** Input for this task follows **
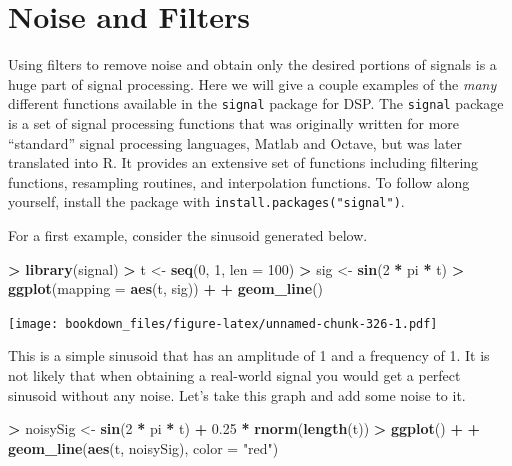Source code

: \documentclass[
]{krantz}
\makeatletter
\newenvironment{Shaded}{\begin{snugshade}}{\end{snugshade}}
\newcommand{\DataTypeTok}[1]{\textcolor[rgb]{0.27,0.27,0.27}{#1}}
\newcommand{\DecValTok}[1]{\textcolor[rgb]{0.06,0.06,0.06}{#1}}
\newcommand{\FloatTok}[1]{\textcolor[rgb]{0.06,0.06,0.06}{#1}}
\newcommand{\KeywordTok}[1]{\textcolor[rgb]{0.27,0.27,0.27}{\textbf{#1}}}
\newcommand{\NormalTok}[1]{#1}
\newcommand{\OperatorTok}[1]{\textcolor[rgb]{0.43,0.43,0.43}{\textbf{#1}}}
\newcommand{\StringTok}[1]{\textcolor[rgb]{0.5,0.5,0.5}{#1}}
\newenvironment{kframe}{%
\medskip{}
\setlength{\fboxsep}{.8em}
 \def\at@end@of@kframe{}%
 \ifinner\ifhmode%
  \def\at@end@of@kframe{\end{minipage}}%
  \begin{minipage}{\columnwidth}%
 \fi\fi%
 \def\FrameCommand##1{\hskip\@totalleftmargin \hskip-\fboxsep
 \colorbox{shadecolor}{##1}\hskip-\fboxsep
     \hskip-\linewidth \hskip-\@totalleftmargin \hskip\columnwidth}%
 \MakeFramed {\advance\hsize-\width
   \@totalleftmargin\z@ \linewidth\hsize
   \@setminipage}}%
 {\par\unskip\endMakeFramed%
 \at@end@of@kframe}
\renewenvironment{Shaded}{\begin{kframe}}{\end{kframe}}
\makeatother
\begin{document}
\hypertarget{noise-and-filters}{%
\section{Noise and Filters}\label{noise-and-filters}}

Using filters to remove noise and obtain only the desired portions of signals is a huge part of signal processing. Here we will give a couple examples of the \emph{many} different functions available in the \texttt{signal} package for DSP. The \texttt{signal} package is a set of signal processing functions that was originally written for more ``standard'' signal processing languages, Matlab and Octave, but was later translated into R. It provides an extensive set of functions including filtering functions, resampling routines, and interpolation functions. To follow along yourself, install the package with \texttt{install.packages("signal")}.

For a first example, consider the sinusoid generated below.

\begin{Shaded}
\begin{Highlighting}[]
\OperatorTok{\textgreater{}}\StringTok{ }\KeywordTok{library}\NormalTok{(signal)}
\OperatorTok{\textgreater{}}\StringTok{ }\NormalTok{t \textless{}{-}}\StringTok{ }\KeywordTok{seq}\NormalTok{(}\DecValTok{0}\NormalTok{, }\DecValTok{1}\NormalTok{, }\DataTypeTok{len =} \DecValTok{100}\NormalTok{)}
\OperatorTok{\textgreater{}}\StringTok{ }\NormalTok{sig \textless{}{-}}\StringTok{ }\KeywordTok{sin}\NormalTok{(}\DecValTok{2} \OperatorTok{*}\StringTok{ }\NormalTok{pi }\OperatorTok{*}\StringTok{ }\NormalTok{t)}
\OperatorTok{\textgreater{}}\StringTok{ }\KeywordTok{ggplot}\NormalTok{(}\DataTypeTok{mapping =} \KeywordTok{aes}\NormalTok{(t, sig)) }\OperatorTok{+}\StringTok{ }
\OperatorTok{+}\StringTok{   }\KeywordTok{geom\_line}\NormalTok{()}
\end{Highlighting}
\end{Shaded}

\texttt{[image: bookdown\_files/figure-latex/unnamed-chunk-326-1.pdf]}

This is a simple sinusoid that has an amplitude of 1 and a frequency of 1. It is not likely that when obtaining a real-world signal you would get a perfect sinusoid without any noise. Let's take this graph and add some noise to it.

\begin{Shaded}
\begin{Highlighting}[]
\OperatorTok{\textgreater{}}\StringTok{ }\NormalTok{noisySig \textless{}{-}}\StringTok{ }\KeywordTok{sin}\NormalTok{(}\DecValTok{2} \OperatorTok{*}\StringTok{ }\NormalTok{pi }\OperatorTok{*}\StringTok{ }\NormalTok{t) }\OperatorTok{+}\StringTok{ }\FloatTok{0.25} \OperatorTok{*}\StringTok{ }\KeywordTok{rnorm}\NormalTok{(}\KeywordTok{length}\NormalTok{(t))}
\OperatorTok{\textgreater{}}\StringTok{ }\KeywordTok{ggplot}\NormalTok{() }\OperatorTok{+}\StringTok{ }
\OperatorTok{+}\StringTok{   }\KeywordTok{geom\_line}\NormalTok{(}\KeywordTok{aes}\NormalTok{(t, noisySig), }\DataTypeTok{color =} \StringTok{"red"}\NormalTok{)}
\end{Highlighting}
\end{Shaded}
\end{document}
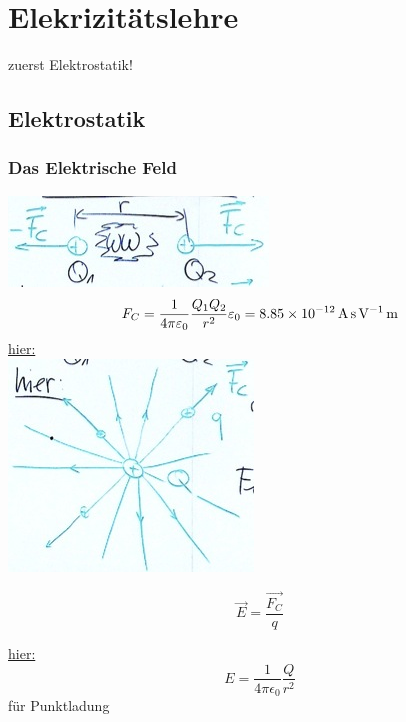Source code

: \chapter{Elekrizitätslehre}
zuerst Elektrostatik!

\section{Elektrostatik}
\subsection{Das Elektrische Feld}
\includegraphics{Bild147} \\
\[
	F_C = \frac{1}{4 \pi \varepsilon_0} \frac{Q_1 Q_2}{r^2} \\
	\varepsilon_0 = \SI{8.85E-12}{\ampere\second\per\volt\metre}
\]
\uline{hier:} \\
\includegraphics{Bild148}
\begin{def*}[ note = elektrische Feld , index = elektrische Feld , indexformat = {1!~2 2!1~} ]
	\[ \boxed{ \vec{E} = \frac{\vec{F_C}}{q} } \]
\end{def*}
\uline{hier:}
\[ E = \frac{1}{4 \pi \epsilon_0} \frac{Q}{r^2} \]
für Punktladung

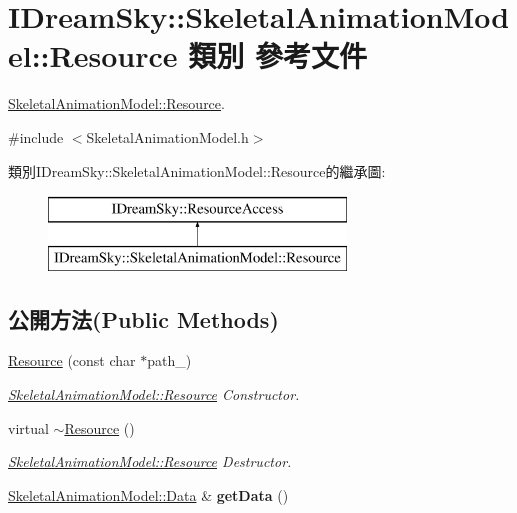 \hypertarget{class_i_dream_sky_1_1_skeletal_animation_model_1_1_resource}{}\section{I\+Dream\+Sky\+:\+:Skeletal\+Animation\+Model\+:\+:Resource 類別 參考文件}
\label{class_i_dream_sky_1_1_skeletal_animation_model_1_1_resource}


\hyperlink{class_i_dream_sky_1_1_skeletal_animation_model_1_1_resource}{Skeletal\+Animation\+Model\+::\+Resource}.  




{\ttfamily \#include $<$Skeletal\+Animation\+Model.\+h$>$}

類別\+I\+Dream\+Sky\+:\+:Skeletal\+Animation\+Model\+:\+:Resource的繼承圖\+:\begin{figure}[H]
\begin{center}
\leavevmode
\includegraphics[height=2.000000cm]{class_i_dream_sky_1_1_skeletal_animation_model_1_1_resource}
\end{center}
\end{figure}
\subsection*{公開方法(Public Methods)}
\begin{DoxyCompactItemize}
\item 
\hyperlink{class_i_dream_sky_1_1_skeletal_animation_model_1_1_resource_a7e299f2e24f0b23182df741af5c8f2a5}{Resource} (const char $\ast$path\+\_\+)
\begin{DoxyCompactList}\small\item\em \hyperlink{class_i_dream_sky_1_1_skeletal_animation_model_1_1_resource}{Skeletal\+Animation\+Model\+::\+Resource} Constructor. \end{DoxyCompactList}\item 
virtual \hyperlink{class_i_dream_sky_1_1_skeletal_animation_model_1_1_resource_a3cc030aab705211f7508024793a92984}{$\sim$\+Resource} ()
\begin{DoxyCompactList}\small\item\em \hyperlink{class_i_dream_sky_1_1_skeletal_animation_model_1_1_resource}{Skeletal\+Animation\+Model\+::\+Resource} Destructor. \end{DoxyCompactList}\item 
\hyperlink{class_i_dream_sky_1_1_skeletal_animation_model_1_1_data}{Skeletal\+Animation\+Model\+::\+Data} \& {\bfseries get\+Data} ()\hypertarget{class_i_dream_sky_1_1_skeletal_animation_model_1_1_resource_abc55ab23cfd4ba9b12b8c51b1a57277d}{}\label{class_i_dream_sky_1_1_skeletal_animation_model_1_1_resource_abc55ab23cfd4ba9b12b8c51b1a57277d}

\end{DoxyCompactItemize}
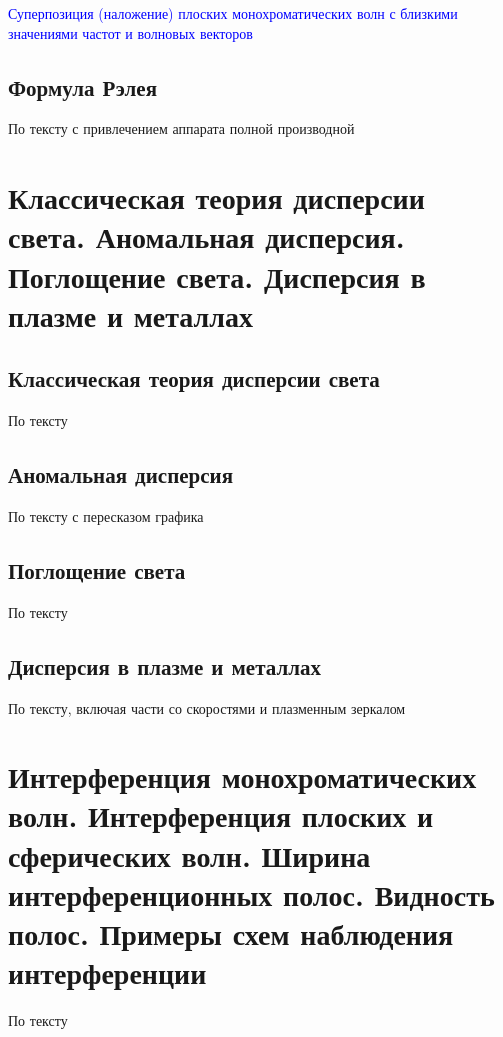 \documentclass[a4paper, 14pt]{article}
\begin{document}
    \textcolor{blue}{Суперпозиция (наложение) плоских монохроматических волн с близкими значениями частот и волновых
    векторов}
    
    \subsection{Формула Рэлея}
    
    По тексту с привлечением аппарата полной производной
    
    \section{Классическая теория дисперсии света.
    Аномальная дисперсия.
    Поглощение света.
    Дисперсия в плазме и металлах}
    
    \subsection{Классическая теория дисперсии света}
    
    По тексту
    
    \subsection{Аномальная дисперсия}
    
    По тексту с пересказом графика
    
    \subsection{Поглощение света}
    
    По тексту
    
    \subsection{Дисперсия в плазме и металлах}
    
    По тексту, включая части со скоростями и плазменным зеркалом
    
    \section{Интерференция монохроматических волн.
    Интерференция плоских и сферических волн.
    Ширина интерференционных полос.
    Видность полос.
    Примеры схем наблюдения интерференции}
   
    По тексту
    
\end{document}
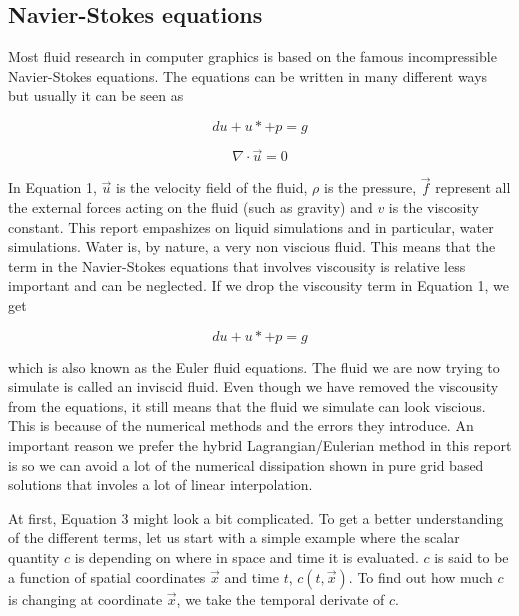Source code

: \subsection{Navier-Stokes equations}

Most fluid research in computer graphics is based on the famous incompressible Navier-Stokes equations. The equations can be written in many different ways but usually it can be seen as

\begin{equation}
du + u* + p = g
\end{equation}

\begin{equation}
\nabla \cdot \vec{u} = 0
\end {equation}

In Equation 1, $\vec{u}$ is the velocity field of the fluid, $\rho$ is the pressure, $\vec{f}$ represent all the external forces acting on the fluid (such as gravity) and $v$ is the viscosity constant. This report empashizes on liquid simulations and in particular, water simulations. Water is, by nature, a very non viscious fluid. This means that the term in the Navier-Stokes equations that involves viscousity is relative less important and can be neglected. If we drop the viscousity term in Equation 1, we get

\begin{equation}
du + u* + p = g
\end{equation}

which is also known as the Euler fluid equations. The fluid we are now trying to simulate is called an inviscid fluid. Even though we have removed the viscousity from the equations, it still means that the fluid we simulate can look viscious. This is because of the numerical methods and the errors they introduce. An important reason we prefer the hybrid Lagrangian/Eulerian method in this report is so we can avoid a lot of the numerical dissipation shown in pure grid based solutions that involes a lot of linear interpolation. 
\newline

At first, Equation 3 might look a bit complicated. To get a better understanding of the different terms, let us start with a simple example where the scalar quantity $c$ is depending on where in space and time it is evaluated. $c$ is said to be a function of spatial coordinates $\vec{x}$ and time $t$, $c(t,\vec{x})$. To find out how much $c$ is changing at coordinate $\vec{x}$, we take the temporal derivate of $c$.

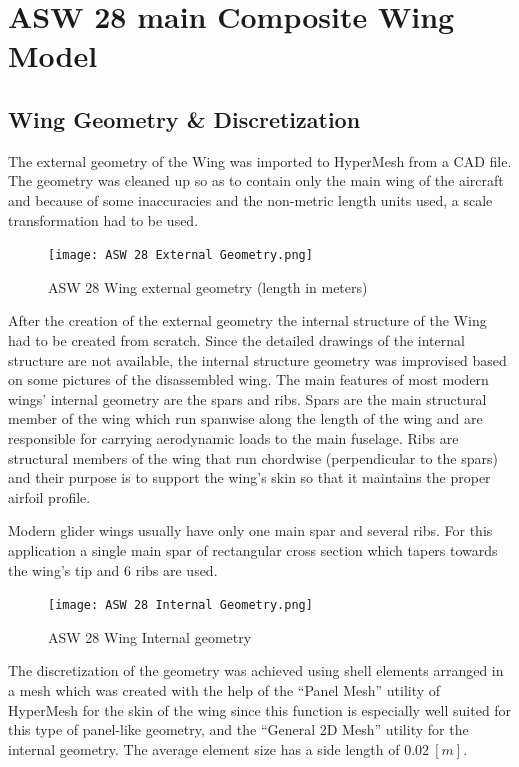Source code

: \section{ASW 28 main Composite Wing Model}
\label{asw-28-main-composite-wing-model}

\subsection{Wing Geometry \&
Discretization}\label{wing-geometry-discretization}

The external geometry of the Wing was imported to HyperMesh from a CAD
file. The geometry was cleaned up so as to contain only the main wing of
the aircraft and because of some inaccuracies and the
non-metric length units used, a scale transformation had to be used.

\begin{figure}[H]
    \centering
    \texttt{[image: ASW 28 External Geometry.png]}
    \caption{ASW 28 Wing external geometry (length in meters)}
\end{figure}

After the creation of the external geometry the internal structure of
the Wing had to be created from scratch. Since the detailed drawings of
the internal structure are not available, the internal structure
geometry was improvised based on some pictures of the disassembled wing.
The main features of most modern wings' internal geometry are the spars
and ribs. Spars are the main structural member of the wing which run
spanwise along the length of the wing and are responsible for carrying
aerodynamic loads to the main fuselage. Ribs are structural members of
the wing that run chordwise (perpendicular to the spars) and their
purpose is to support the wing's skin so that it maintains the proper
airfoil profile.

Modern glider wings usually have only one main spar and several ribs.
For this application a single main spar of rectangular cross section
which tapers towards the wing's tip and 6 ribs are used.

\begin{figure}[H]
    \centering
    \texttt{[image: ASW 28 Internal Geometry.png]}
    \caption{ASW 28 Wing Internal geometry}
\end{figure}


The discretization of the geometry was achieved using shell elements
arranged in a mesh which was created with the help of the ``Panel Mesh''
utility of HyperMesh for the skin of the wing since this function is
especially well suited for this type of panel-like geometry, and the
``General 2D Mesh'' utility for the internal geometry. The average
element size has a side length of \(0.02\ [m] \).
** End of Input for this task **
## Task goal:
Please return all lines above in which the string "HyperMesh" is found.

## Answer for the task:
The external geometry of the Wing was imported to HyperMesh from a CAD
utility of HyperMesh for the skin of the wing since this function is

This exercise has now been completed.